O novo Compacto do Millennium Challenge Corporation(MCC) que vai ser implementado em Moçambique, tem a Zambézia como seu epicentro, face as várias vicissitudes que esta província enfrenta.

É a partir destas premissas que, as entidades governamentais nesta parcela do país, definiram já o que gostariam de ver implementado dentro deste programa.

Falando numa mesa redonda, havida esta quinta-feira (04), em Quelimane, entre a Comunicação Social e o Embaixador dos Estados Unidos da América, Pio Matos, Governador da Zambézia disse que não haverá sucesso se este programa não priorizar estradas rurais, porque segundo Matos, é aí onde tudo começa.

De acordo com o governador, a província que dirige tem um invejável potencial na área agrícola com imensas terras, um capital humano de “se tirar o chapéu”, mas tem esse problema que é das vias de acesso. Por isso, Pio Matos deixou claro o que gostaria de ver implementado. “Intervir nas estradas da nossa província, seria um grande ganho para o sucesso do programa” – frisou o governante para quem, também é preciso olhar o passado, visto que o anterior compacto do MCC também interveio na área de saneamento do meio na cidade de Quelimane com a construção do sistema de drenagem.
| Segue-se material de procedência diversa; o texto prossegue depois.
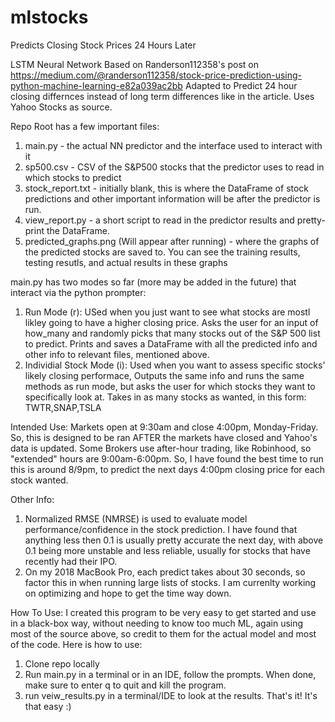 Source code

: # mlstocks
Predicts Closing Stock Prices 24 Hours Later


LSTM Neural Network Based on Randerson112358's post on https://medium.com/@randerson112358/stock-price-prediction-using-python-machine-learning-e82a039ac2bb
Adapted to Predict 24 hour closing differnces instead of long term differences like in the article. Uses Yahoo Stocks as source.

Repo Root has a few important files:

1) main.py - the actual NN predictor and the interface used to interact with it
2) sp500.csv - CSV of the S&P500 stocks that the predictor uses to read in which stocks to predict
3) stock_report.txt - initially blank, this is where the DataFrame of stock predictions and other important
   information will be after the predictor is run.
4) view_report.py - a short script to read in the predictor results and pretty-print the DataFrame.
5) predicted_graphs.png (Will appear after running) - where the graphs of the predicted stocks are saved to. You can see the training results,
   testing resutls, and actual results in these graphs
   
   
main.py has two modes so far (more may be added in the future) that interact via the python prompter:

1) Run Mode (r): USed when you just want to see what stocks are mostl likley going to have a higher closing price.
   Asks the user for an input of how_many and randomly picks that many stocks out of the S&P 500 list to predict. 
   Prints and saves a DataFrame with all the predicted info and other info to relevant files, mentioned above.
2) Individial Stock Mode (i): Used when you want to assess specific stocks' likely closing performace, 
   Outputs the same info and runs the same methods as run mode, but asks the user for which stocks they 
   want to specifically look at. Takes in as many stocks as wanted, in this form: TWTR,SNAP,TSLA


Intended Use: Markets open at 9:30am and close 4:00pm, Monday-Friday. So, this is designed to be ran AFTER the markets have closed and Yahoo's data
              is updated. Some Brokers use after-hour trading, like Robinhood, so "extended" hours are 9:00am-6:00pm.
              So, I have found the best time to run this is around 8/9pm, to predict the next days 4:00pm closing price for each stock wanted.


Other Info:

1) Normalized RMSE (NMRSE) is used to evaluate model performance/confidence in the stock prediction. I have found that anything less then 0.1
   is usually pretty accurate the next day, with above 0.1 being more unstable and less reliable, usually for stocks that have recently had their IPO.
2) On my 2018 MacBook Pro, each predict takes about 30 seconds, so factor this in when running large lists of stocks. I am currenlty working 
   on optimizing and hope to get the time way down.


How To Use: I created this program to be very easy to get started and use in a black-box way, without needing to know too much ML, again using most of the source above, so credit to them for the actual model and most of the code. Here is how to use:
1) Clone repo locally
2) Run main.py in a terminal or in an IDE, follow the prompts. When done, make sure to enter q to quit and kill the program.
3) run veiw_results.py in a terminal/IDE to look at the results. That's it! It's that easy :)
Sobre este assunto de saneamento do meio, o governador quer que se revejam os documentos anteriores do projecto para que se possa dar continuidade, explicando que “só com um bom sistema de saneamento, a população da nossa cidade vai viver melhor”-disse o governador.

Embaixador dos EUA pede colaboração

Intervindo, o Embaixador dos Estados Unidos da América, Dennis Hearne, diz que a escolha da Zambézia não vem ao acaso, porque conforme o embaixador, a província tem um grande potencial em várias áreas, sobretudo na agricultura, por isso, frisou Dennis, o novo compacto do MCC deve ser visto como um programa de todos, desde a sociedade civil, empresários, etc para que ele possa trazer resultados esperados. Mais ainda, o Embaixador explicou que as áreas de intervenção neste novo Compacto devem deixar algum legado, reconhecendo claro, algumas falhas no Compacto passado.

Por outro lado, de acordo ainda com aquele diplomata, todos devem estar envolvidos neste processo que começou já com trabalho de ouvir diversas sensibilidades para depois sintetizar tudo o que for colhido. “Estamos cientes de que este Compacto vai ser um sucesso, mas precisamos de estar todos unidos” – rematou Dennis Hearne. Refira-se que o novo Compacto começa a ser implementado a partir de 2022 e tem Zambézia como seu centro das atenções.